Vereinigte Staaten
St Matthew Island, Alaska
Etwa 250 Meilen westlich des Festlands von Alaska erhebt sich St. Matthew Island aus der grauen Unermesslichkeit des Beringmeeres. Diese abgelegene und kaum besuchte Insel gehört zu den entlegensten Orten der Vereinigten Staaten – ein windgepeitschtes vulkanisches Fragment, das niemals eine dauerhafte menschliche Besiedlung unterstützt hat und heute als Zufluchtsort der Wildnis in fast überirdischer Isolation dient. Als Teil des Alaska Maritime National Wildlife Refuge bildet die Insel zusammen mit ihrem kleineren Begleiter, Hall Island, ein Heiligtum für Seevögel, Meeressäugetiere und den einzigartigen McKay's bunting – einen Singvogel, der nirgendwo sonst auf der Erde zu finden ist.

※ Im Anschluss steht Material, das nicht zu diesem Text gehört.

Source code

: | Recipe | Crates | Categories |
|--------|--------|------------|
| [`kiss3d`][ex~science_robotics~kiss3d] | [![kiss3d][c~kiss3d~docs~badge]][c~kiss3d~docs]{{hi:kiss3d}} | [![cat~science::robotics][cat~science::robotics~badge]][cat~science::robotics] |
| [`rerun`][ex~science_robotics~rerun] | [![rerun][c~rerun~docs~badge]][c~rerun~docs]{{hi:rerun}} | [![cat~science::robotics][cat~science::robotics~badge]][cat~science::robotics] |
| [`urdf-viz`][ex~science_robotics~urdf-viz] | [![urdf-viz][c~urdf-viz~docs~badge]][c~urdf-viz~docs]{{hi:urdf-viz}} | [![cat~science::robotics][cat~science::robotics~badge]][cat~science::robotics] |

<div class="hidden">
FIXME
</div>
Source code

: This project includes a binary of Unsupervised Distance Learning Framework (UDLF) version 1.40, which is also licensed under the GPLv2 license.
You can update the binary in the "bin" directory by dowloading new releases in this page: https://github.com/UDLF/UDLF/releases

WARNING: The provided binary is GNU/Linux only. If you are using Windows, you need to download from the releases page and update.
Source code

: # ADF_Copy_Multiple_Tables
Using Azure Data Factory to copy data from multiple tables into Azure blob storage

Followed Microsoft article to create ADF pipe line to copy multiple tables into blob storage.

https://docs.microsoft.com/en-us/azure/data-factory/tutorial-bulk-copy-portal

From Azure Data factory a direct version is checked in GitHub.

Die bekannteste Geschichte der Insel ist eine warnende ökologische Erzählung. Im Jahr 1944 brachte die U.S. Coast Guard 29 Rentiere nach St. Matthew, um eine Notnahrungsquelle für eine kleine Station zu schaffen. Als die Station aufgegeben wurde, explodierte die Rentierpopulation auf über 6.000, entblößte die Flechtenbedeckung der Insel und stürzte dann während des harten Winters von 1963-64 katastrophal auf nur 42 Tiere ab. Bis 1966 lagen nur noch die skelettierten Überreste eines gescheiterten Experiments in ökologischer Manipulation verstreut über die Tundra – eine eindringliche Lektion über die Folgen der Störung isolierter Ökosysteme.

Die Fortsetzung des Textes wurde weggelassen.